Problem to work on
Pictures stay out. Extract the lines below from the first one through the line with "Type the name of", both included.

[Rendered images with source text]
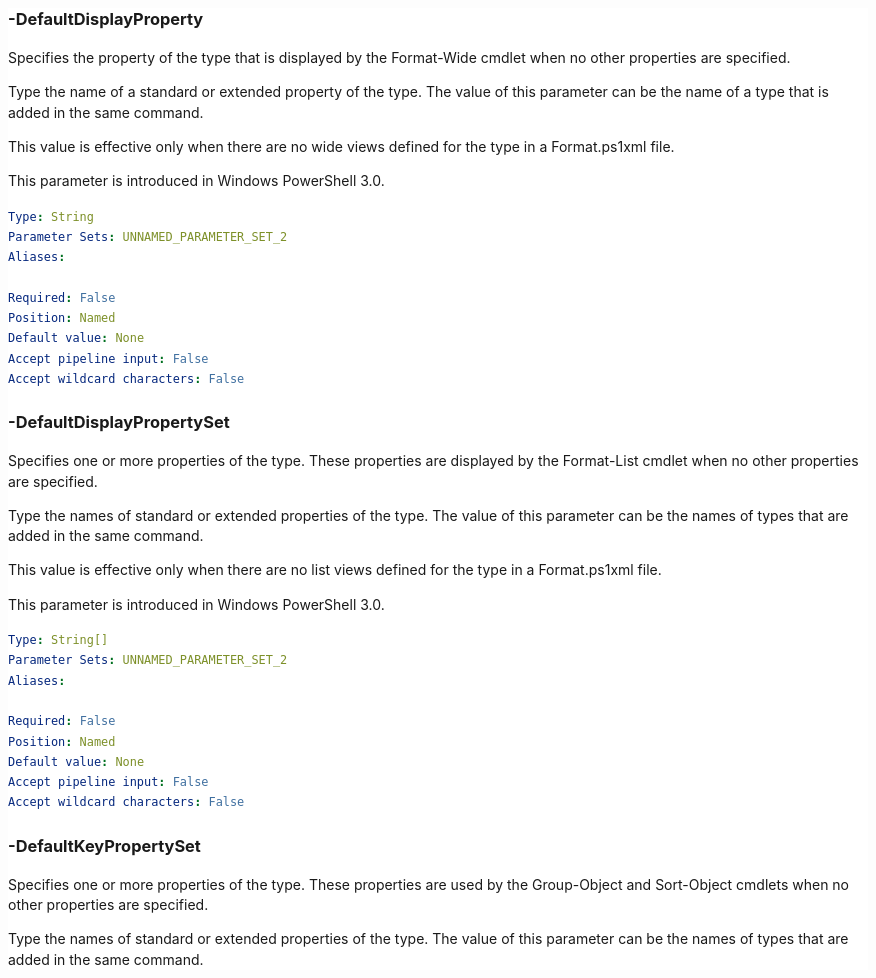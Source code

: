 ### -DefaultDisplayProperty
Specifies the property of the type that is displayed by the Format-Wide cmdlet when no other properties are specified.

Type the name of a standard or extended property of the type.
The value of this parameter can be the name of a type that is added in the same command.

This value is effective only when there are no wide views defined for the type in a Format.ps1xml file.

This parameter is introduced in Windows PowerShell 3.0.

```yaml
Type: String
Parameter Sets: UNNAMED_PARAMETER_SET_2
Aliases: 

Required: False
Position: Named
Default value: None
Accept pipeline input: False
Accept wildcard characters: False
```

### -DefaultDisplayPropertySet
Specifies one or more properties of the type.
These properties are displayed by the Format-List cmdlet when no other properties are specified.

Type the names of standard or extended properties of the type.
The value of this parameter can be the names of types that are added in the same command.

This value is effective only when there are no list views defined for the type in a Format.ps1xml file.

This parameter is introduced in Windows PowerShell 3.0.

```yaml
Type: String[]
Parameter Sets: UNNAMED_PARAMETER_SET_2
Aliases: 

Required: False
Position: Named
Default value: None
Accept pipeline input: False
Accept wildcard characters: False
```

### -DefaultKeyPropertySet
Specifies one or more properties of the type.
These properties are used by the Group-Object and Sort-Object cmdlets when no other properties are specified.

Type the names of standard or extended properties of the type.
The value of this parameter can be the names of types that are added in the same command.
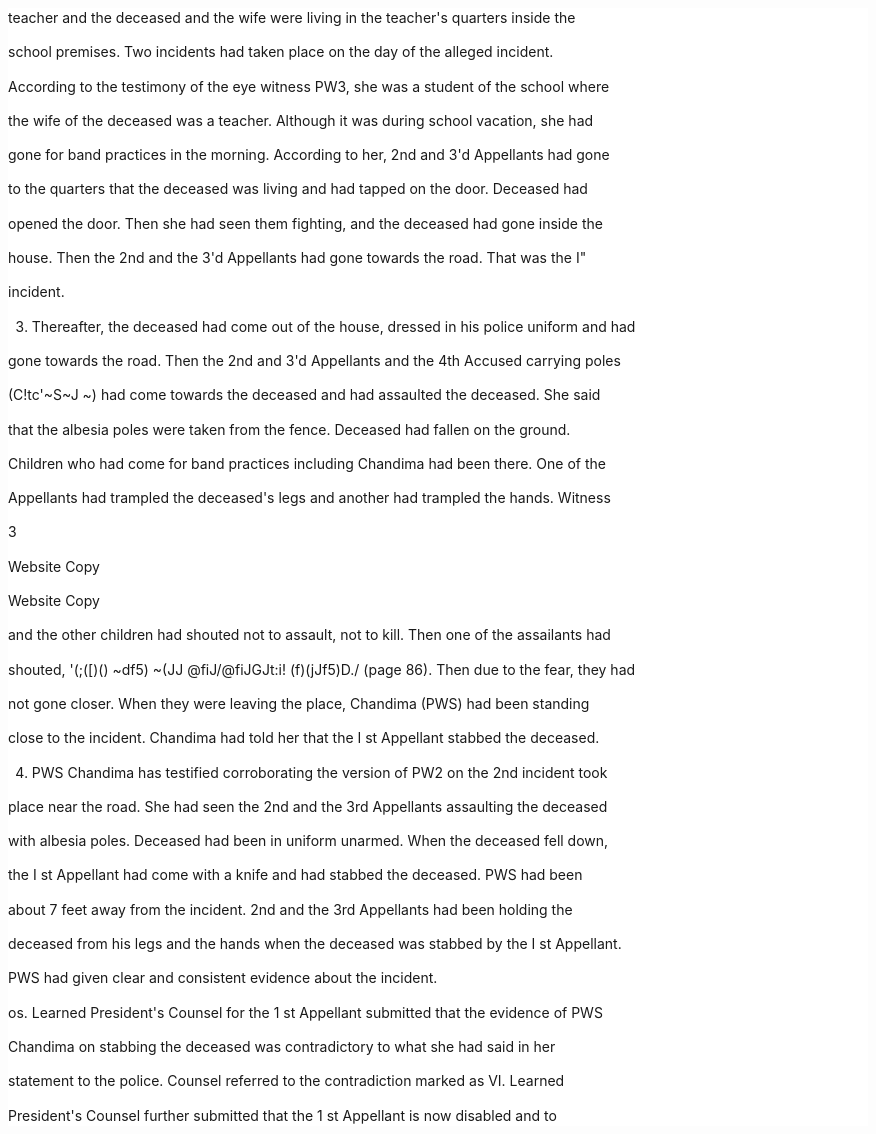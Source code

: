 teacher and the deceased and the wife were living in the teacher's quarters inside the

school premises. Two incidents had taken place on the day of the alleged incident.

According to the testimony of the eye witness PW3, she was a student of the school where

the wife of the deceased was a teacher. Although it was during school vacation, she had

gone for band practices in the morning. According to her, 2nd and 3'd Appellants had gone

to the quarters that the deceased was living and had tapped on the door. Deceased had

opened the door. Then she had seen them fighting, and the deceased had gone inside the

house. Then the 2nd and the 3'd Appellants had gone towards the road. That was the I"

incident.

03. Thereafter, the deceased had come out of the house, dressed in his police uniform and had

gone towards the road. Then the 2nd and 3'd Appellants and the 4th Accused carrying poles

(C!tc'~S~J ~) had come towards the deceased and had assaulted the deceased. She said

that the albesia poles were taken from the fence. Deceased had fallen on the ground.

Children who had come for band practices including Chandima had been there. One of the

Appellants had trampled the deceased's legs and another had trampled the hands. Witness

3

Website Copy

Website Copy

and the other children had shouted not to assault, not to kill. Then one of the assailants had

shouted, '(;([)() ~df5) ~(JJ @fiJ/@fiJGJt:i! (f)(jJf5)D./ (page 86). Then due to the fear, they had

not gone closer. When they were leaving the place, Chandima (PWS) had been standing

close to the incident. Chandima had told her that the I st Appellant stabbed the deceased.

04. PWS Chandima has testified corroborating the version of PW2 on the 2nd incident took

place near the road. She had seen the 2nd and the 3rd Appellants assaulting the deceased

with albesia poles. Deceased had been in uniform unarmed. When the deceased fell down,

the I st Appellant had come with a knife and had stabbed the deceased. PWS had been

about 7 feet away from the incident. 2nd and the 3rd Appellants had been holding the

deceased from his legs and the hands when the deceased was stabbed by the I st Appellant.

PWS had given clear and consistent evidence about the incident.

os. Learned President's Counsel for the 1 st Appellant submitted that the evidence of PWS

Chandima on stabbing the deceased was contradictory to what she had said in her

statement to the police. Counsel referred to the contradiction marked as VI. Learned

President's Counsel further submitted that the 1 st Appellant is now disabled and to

Response area
Source code

: ### -DefaultDisplayProperty
Specifies the property of the type that is displayed by the Format-Wide cmdlet when no other properties are specified.

Type the name of a standard or extended property of the type.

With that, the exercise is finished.